It is particularly important to ensure an overall IP protection strategy is implemented when operating in new markets.
Companies can start by understanding an IP management system in the context of other business processes used to run their company. It may be possible to incorporate an IP protection system into existing operations to create integrated management systems. For instance, many manufacturers are already familiar with quality management systems—characterized by standards such as ISO 9001—which provide a standard for companies to meet and associated tools and guidance to improve their quality requirements. CREATe has experience helping companies to integrate IP protection into existing management systems, including ISO 27001, the information security standard.
Case study: Protecting IP in a New Manufacturing Plant in Mexico
CREATe works with companies around the world to ‘measure and improve’ the management systems that they have in place to address IP protection issues.
In one case, a US precision metal part manufacturer sought direction on how to ensure their IP was protected at a new company-owned factory they were opening in Mexico. The company’s manufacturing processes are based on highly sensitive technology, some of which is patented or considered trade secrets. They also receive valuable IP, including process know-how and other trade secrets, from their customers. Yet, they did not have an overall IP protection management system. However due to their nature of their business, the company has a very sophisticated quality management system. Working with CREATe, the manufacturer’s senior management realized that they could integrate much of the IP protection program onto their existing quality management system. They formed a cross-functional IP compliance team in the U.S., led by the quality manager and the IT security manager. The team developed more comprehensive IP protection policies and procedures. The company has started to form a team at the new facility in Mexico, and has begun to localize company policies and procedures saying:
We have received much value from your program. I will be at our facility in Mexico next week and will call a meeting with our new IP Protection Team to review the latest recommendations from CREATE.org and plan our next steps.
– US Precision Metal Part Manufacturer
Being able to demonstrate a strong IP protection program can be an important competitive advantage for a manufacturer, in particular it makes the company more attractive in IP-intensive industries.
IP Vulnerabilities in Manufacturing
Intellectual property problems in manufacturing often arise from poorly managing access to confidential information or when companies lose control of their IP and how it is used.

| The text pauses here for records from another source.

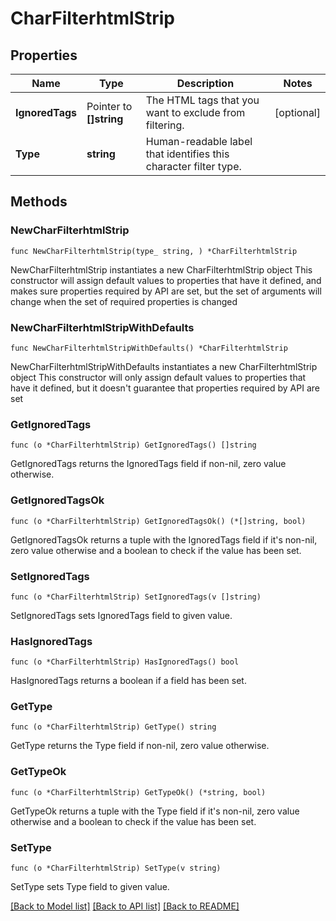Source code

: # CharFilterhtmlStrip

## Properties

Name | Type | Description | Notes
------------ | ------------- | ------------- | -------------
**IgnoredTags** | Pointer to **[]string** | The HTML tags that you want to exclude from filtering. | [optional] 
**Type** | **string** | Human-readable label that identifies this character filter type. | 

## Methods

### NewCharFilterhtmlStrip

`func NewCharFilterhtmlStrip(type_ string, ) *CharFilterhtmlStrip`

NewCharFilterhtmlStrip instantiates a new CharFilterhtmlStrip object
This constructor will assign default values to properties that have it defined,
and makes sure properties required by API are set, but the set of arguments
will change when the set of required properties is changed

### NewCharFilterhtmlStripWithDefaults

`func NewCharFilterhtmlStripWithDefaults() *CharFilterhtmlStrip`

NewCharFilterhtmlStripWithDefaults instantiates a new CharFilterhtmlStrip object
This constructor will only assign default values to properties that have it defined,
but it doesn't guarantee that properties required by API are set

### GetIgnoredTags

`func (o *CharFilterhtmlStrip) GetIgnoredTags() []string`

GetIgnoredTags returns the IgnoredTags field if non-nil, zero value otherwise.

### GetIgnoredTagsOk

`func (o *CharFilterhtmlStrip) GetIgnoredTagsOk() (*[]string, bool)`

GetIgnoredTagsOk returns a tuple with the IgnoredTags field if it's non-nil, zero value otherwise
and a boolean to check if the value has been set.

### SetIgnoredTags

`func (o *CharFilterhtmlStrip) SetIgnoredTags(v []string)`

SetIgnoredTags sets IgnoredTags field to given value.

### HasIgnoredTags

`func (o *CharFilterhtmlStrip) HasIgnoredTags() bool`

HasIgnoredTags returns a boolean if a field has been set.

### GetType

`func (o *CharFilterhtmlStrip) GetType() string`

GetType returns the Type field if non-nil, zero value otherwise.

### GetTypeOk

`func (o *CharFilterhtmlStrip) GetTypeOk() (*string, bool)`

GetTypeOk returns a tuple with the Type field if it's non-nil, zero value otherwise
and a boolean to check if the value has been set.

### SetType

`func (o *CharFilterhtmlStrip) SetType(v string)`

SetType sets Type field to given value.



[[Back to Model list]](../README.md#documentation-for-models) [[Back to API list]](../README.md#documentation-for-api-endpoints) [[Back to README]](../README.md)


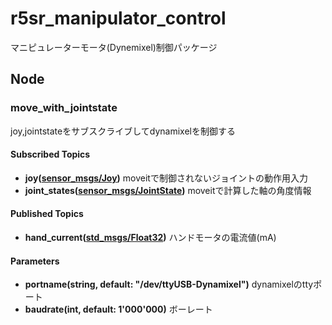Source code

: # r5sr_manipulator_control
マニピュレーターモータ(Dynemixel)制御パッケージ

## Node

### move_with_jointstate

joy,jointstateをサブスクライブしてdynamixelを制御する

#### Subscribed Topics
- **joy([sensor_msgs/Joy](http://docs.ros.org/en/api/sensor_msgs/html/msg/Joy.html))**  moveitで制御されないジョイントの動作用入力
- **joint_states([sensor_msgs/JointState](http://docs.ros.org/en/api/sensor_msgs/html/msg/JointState.html))** moveitで計算した軸の角度情報

#### Published Topics
- **hand_current([std_msgs/Float32](http://docs.ros.org/en/api/std_msgs/html/msg/Float32.html))** ハンドモータの電流値(mA)

#### Parameters
- **portname(string, default: "/dev/ttyUSB-Dynamixel")** dynamixelのttyポート
- **baudrate(int, default: 1'000'000)** ボーレート
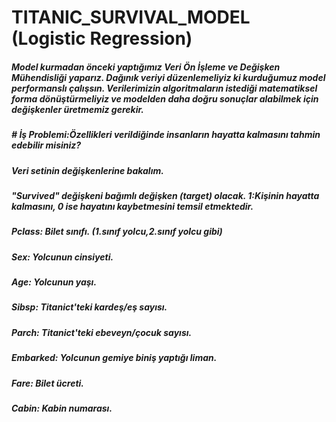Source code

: # TITANIC_SURVIVAL_MODEL (Logistic Regression)

##### Model kurmadan önceki yaptığımız Veri Ön İşleme ve Değişken Mühendisliği yaparız. Dağınık veriyi düzenlemeliyiz ki kurduğumuz model performanslı çalışsın. Verilerimizin algoritmaların istediği matematiksel forma dönüştürmeliyiz ve modelden daha doğru sonuçlar alabilmek için değişkenler üretmemiz gerekir.

##### # İş Problemi:Özellikleri verildiğinde insanların hayatta kalmasını tahmin edebilir misiniz?
##### Veri setinin değişkenlerine bakalım.
##### "Survived" değişkeni bağımlı değişken (target) olacak. 1:Kişinin hayatta kalmasını, 0 ise hayatını kaybetmesini temsil etmektedir.
##### Pclass: Bilet sınıfı. (1.sınıf yolcu,2.sınıf yolcu gibi)
##### Sex: Yolcunun cinsiyeti.
##### Age: Yolcunun yaşı.
##### Sibsp: Titanict'teki kardeş/eş sayısı.
##### Parch: Titanict'teki ebeveyn/çocuk sayısı.
##### Embarked: Yolcunun gemiye biniş yaptığı liman.
##### Fare: Bilet ücreti.
##### Cabin: Kabin numarası.










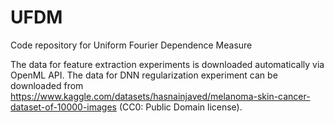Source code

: # UFDM
Code repository for Uniform Fourier Dependence Measure

The data for feature extraction experiments is downloaded automatically via OpenML API.
The data for DNN regularization experiment can be downloaded from https://www.kaggle.com/datasets/hasnainjaved/melanoma-skin-cancer-dataset-of-10000-images (CC0: Public Domain license).

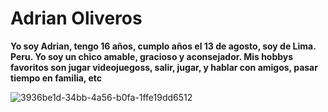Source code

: # Adrian Oliveros


**Yo soy Adrian, tengo 16 años, cumplo años el 13 de agosto, soy de Lima. Peru. Yo soy un chico amable, gracioso y aconsejador. Mis hobbys favoritos son jugar videojuegoss, salir, jugar, y hablar con amigos, pasar tiempo en familia, etc**
 


![3936be1d-34bb-4a56-b0fa-1ffe19dd6512](https://github.com/user-attachments/assets/109cca3c-dcef-4158-9782-69c52d4f40d5)
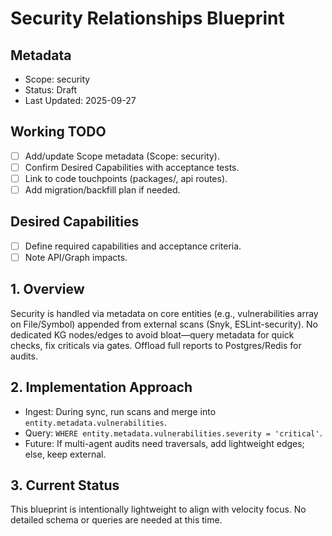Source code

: # Security Relationships Blueprint

## Metadata

- Scope: security
- Status: Draft
- Last Updated: 2025-09-27

## Working TODO

- [ ] Add/update Scope metadata (Scope: security).
- [ ] Confirm Desired Capabilities with acceptance tests.
- [ ] Link to code touchpoints (packages/, api routes).
- [ ] Add migration/backfill plan if needed.

## Desired Capabilities

- [ ] Define required capabilities and acceptance criteria.
- [ ] Note API/Graph impacts.

## 1. Overview
Security is handled via metadata on core entities (e.g., vulnerabilities array on File/Symbol) appended from external scans (Snyk, ESLint-security). No dedicated KG nodes/edges to avoid bloat—query metadata for quick checks, fix criticals via gates. Offload full reports to Postgres/Redis for audits.

## 2. Implementation Approach
- Ingest: During sync, run scans and merge into `entity.metadata.vulnerabilities`.
- Query: `WHERE entity.metadata.vulnerabilities.severity = 'critical'`.
- Future: If multi-agent audits need traversals, add lightweight edges; else, keep external.

## 3. Current Status
This blueprint is intentionally lightweight to align with velocity focus. No detailed schema or queries are needed at this time.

This commonly happens when showing or sharing a company’s prototypes and pre-release products with other companies, perhaps potential investors or suppliers. However providing access to these products can make them susceptible to infringement by competitors, particularly if access is not strictly controlled.
Other problems occur with unauthorized use of tooling and overproduction of manufactured goods for financial gain. This generates additional monitoring issues as production flows need to be examined for abnormalities indicating unauthorized product runs.
By taking a proactive approach to integrate IP protection into business operations, companies can reap the benefits offered by new markets and, importantly, share leading practices with companies in these regions and raise the bar on business practice.